At each stage in the evolution of the modern browser existing security tenets have had to be re-evaluated to ensure new functionality does not open up any serious attack vectors. As an example, before scripting was introduced there was no easy mechanism for a malicious page to gain access to another site’s content; therefore there would be no need for implementing a same-origin policy. Security decisions made during the early days of the browser may no longer be appropriate to modern advancements, especially ones regarding this cross-domain access of content.
While the theft of data is a serious issue the integrity of the browser and the host operating environment should also not be forgotten when introducing new technology. Sometimes the benefits may prove to be more of a curse.
As an example take binary browser-plugin support (e.g. ActiveX or the Netscape Plugin Application Programming Interface). The support makes it very easy for third parties to extend the functionality of the browser and provide callable interfaces for web pages. This in turn opens the attack surface of the browser to potentially a larger corpus of code, some of which is almost certainly badly written. It might then become difficult for a browser vendor to secure the platform, as it might not even be their code which is an issue, leading to such band-aids as IE’s Killbits and Firefox’s plugin checker to block or inform the user an update might be necessary. In the end the only secure way to use such wide ranging native content is probably not to have it in the first place, but the general consensus at the moment is the benefits outweigh the security risk.
This leads to the topic of this blog post, WebGL. If it is something you have yet to hear of you almost certainly will soon. WebGL’s goal is to introduce an OpenGL derived 3D API to the browser, accessible through JavaScript from any Web page which wants to use it.

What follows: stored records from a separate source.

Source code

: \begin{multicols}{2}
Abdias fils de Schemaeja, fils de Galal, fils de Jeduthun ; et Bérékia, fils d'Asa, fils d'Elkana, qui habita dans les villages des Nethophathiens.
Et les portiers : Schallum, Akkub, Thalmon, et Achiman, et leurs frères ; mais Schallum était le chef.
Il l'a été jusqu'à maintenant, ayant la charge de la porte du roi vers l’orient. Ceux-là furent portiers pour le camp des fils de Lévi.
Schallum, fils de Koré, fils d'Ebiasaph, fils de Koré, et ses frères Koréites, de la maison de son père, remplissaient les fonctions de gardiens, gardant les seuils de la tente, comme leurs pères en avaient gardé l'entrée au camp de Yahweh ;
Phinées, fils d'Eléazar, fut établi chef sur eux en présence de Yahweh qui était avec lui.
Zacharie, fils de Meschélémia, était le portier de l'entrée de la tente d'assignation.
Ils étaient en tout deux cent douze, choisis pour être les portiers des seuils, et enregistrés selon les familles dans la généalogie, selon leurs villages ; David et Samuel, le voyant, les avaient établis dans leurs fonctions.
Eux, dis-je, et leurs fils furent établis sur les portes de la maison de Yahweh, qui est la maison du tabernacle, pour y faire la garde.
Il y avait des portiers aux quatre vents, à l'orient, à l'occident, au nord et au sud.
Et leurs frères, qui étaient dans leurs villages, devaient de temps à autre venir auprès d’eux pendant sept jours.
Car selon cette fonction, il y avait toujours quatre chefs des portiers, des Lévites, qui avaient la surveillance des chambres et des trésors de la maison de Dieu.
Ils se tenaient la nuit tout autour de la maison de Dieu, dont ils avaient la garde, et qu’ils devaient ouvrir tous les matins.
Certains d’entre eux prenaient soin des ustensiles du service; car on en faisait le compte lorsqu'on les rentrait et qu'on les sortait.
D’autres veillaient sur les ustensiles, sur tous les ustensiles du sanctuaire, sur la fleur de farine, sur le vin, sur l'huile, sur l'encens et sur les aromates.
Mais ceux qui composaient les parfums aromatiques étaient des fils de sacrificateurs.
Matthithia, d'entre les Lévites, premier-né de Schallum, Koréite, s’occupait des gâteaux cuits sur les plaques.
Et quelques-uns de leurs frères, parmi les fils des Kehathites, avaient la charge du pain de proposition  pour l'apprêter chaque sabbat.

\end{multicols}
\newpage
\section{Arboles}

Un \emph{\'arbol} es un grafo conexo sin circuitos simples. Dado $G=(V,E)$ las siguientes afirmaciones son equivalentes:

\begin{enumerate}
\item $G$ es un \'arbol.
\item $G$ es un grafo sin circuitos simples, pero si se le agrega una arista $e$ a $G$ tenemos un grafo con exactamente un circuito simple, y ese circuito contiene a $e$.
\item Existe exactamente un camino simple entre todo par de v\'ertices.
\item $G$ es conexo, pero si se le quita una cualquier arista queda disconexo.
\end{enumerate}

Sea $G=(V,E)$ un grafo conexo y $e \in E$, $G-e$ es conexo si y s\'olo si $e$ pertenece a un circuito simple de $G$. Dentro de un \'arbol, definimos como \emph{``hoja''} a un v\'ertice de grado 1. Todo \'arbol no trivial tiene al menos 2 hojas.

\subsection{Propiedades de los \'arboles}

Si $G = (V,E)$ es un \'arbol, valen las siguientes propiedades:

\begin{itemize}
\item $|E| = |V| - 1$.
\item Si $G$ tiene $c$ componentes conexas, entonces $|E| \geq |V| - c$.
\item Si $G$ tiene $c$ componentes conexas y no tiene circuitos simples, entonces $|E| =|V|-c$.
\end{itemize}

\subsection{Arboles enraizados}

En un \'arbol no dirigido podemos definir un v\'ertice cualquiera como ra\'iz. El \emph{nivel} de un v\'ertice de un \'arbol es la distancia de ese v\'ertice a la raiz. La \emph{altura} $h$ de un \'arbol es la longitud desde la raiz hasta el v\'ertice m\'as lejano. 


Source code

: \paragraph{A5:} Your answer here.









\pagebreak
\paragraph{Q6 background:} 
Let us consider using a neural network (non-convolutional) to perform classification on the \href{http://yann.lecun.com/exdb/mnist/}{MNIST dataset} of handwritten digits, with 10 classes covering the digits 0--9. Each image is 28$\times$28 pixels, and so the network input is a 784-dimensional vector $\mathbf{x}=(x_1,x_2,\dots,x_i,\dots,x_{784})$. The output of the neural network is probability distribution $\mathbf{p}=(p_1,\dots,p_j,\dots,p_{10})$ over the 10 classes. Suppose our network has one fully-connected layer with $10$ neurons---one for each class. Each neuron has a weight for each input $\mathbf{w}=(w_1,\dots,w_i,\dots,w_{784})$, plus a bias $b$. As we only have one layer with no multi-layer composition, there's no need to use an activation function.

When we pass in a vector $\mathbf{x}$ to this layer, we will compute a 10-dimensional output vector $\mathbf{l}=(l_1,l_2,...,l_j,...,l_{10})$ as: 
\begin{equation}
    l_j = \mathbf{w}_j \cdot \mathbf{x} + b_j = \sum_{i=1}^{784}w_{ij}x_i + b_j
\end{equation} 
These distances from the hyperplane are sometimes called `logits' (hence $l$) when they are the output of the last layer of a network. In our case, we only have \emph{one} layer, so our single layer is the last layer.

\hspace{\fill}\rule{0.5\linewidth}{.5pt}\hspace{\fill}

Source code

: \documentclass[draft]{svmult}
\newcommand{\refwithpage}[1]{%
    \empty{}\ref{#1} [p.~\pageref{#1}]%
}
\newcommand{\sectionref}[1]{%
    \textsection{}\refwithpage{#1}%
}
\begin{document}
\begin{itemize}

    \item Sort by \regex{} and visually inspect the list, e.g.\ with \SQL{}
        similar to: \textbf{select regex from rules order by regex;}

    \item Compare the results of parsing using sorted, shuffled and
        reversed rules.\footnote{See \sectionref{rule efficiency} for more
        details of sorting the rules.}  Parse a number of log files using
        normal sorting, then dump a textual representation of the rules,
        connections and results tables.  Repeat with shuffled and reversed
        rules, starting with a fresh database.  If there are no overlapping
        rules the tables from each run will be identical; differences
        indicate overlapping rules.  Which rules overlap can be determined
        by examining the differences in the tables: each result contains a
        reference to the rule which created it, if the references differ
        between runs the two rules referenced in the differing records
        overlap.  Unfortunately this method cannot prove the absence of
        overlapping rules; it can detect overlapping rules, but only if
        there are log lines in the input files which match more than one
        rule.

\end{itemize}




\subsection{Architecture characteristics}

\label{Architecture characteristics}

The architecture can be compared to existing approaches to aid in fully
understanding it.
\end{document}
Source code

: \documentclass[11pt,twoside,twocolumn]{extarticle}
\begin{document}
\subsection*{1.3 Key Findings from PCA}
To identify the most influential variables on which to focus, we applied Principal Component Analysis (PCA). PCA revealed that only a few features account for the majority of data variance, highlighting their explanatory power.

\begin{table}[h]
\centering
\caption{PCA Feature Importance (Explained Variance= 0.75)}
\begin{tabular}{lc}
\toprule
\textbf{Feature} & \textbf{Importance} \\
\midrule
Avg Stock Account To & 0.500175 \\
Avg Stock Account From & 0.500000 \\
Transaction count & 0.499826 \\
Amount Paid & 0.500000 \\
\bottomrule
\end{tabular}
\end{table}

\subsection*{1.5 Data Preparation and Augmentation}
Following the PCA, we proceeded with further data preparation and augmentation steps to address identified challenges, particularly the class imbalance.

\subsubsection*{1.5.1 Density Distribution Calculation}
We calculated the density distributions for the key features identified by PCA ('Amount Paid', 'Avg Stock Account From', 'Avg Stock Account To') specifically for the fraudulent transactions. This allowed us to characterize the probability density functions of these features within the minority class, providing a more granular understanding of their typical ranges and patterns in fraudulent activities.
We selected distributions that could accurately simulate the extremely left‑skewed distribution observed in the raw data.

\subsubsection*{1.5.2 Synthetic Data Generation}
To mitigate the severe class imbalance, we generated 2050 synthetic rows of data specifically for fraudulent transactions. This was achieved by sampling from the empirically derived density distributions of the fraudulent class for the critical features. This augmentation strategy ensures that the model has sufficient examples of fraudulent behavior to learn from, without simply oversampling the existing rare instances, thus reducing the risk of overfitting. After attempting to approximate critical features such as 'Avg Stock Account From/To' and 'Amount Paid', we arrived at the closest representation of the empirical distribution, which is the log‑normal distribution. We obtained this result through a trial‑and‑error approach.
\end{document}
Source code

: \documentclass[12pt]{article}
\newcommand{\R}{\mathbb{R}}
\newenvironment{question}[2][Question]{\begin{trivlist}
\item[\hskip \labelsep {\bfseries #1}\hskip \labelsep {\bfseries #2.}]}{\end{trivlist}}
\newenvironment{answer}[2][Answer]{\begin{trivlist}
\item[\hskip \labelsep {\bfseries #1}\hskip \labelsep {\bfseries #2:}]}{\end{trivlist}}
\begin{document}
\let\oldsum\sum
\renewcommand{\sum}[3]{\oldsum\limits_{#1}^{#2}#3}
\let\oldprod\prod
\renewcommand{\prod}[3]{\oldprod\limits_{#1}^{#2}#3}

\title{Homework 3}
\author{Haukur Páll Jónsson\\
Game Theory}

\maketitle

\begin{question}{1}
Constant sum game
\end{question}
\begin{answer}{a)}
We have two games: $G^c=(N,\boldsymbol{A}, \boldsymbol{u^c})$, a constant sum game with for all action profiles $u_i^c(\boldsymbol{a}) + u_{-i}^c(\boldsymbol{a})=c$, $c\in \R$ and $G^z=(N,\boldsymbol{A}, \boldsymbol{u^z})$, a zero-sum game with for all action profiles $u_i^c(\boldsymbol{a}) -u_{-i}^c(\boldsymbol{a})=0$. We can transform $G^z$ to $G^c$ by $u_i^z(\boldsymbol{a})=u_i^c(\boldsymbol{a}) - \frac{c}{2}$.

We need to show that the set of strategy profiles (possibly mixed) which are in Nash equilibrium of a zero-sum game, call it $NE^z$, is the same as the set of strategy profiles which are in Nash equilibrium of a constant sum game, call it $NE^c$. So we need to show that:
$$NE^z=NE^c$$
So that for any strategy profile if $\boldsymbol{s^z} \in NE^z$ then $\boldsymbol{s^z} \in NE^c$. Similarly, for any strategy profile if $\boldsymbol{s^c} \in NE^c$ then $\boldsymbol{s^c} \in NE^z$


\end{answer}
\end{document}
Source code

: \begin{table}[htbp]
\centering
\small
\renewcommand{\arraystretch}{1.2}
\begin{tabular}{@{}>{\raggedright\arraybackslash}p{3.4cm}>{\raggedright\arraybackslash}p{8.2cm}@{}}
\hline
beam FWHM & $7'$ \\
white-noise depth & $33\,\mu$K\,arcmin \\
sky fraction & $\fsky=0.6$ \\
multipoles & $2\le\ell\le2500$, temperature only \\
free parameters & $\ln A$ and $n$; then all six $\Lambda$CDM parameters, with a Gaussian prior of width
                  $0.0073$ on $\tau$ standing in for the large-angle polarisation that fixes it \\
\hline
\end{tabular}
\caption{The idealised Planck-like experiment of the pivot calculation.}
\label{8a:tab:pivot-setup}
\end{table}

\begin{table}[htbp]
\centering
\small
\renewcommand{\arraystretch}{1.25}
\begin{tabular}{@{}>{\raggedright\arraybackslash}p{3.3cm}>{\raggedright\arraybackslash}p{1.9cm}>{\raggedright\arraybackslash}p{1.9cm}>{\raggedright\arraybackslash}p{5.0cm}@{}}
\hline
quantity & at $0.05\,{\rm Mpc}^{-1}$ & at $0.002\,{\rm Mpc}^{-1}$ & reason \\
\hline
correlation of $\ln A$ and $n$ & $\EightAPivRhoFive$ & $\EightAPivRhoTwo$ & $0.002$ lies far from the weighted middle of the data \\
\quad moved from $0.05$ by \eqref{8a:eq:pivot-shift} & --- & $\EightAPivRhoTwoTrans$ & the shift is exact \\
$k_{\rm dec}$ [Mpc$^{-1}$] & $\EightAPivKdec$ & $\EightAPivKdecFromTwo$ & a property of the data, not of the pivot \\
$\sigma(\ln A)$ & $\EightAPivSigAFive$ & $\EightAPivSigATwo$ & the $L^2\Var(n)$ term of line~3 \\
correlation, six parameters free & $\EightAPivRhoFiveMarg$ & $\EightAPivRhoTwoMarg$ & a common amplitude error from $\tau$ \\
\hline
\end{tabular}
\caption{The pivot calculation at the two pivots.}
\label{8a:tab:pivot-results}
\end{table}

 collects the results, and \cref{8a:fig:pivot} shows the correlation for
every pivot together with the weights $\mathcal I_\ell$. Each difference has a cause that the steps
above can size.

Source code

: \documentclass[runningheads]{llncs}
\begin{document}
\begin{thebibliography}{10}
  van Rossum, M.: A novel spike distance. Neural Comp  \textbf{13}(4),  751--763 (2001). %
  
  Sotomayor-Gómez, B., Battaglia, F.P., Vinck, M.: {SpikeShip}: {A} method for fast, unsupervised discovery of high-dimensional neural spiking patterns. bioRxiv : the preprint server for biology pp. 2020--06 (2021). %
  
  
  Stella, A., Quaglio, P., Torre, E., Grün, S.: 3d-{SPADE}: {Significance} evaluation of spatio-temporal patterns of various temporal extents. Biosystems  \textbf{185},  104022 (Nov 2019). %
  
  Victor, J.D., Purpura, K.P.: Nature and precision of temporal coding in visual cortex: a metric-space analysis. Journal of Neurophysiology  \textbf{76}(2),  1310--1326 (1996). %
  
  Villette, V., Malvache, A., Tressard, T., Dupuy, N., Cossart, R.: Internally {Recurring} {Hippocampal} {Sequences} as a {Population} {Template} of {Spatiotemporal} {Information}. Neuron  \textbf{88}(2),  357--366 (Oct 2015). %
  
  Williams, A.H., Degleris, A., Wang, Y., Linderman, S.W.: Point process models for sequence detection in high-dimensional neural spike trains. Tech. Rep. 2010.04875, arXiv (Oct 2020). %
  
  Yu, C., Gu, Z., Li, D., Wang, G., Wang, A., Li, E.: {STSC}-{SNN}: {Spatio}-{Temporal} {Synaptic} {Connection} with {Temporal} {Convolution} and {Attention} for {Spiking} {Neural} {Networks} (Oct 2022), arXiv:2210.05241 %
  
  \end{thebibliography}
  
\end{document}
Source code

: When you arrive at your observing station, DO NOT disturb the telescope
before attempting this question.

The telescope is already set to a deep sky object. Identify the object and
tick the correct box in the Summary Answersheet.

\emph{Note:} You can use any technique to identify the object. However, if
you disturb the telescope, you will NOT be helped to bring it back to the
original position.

The recently released Mozilla Firefox 4 browser has enabled support by default, as has Google’s Chrome browser since version 9 and Safari (WebKit) 5.
This in itself should not really be controversial, however the way in which it is implemented, coupled with the way current PC and Graphics Processor architectures are designed has led some to question the security of the approach. Context has performed some initial investigations into possible security concerns which seem to be inherent in the specification, leading to questions as to whether it should be currently available on supporting platforms, and if its benefits actually outweigh its risks.
Quick Overview of 3D Graphics Pipeline
First let’s start with a very simplified overview of how 3D graphics is implemented in most modern PC style architectures.
Figure 1 - Simple Diagram of Graphics Pipeline
At the lowest level is the Graphics Processor (GPU) hardware itself, this does not necessarily implement any specific API (almost certainly it is a proprietary interface developed by the manufacturer), however it should at least support all the functionality expected at the programming API level. Almost all modern 3D hardware contains individual programmable units (usually referred to as shaders), these can be individually programmed by the user-mode processes. The native format of the shader code is generally specific to the hardware vendor; however common languages exist to permit cross platform code to be developed.
Above the hardware is a driver which tends to run within kernel mode on the operating system; its job is to handle the low-level hardware aspects and to provide a standardised interface (e.g. WDDM) through which other components of the operating system can access the GPU.
Next is the scheduling, this could be implemented in a number of different locations, for example in the kernel driver itself, by the OS or entirely in user mode. Its responsibility is to share access to the GPU between individual programs running on the same machine. In a more traditional environment this would not be necessary because only one application (for example a windowing manager) would actually need direct access to the GPU at any one time. In a 3D scenario the requirement to directly access the shaders and memory to upload texture and geometry means this must be managed appropriately.
The final piece in the stack is the interface library, which is the main route through which user processes access the graphics library. This is the final level of abstraction, removing where possible any hardware specific functionality. Common interface libraries are Direct3D (which also has some kernel functionality) and the cross-platform OpenGL.
They provide APIs to create the 3D geometry to be displayed, compilers to convert shader programs into a more suitable representation for the GPU and manage the allocation and uploading of texture information to video card memory.
The Trouble with WebGL
Based on the simplified description it is possible to go into what is currently the issue with the way WebGL is specified, designed and implemented. Traditional browser content would not normally have direct access to the hardware in any form, if you drew a bitmap it would be handled by some code in the browser with responsibility for drawing bitmaps.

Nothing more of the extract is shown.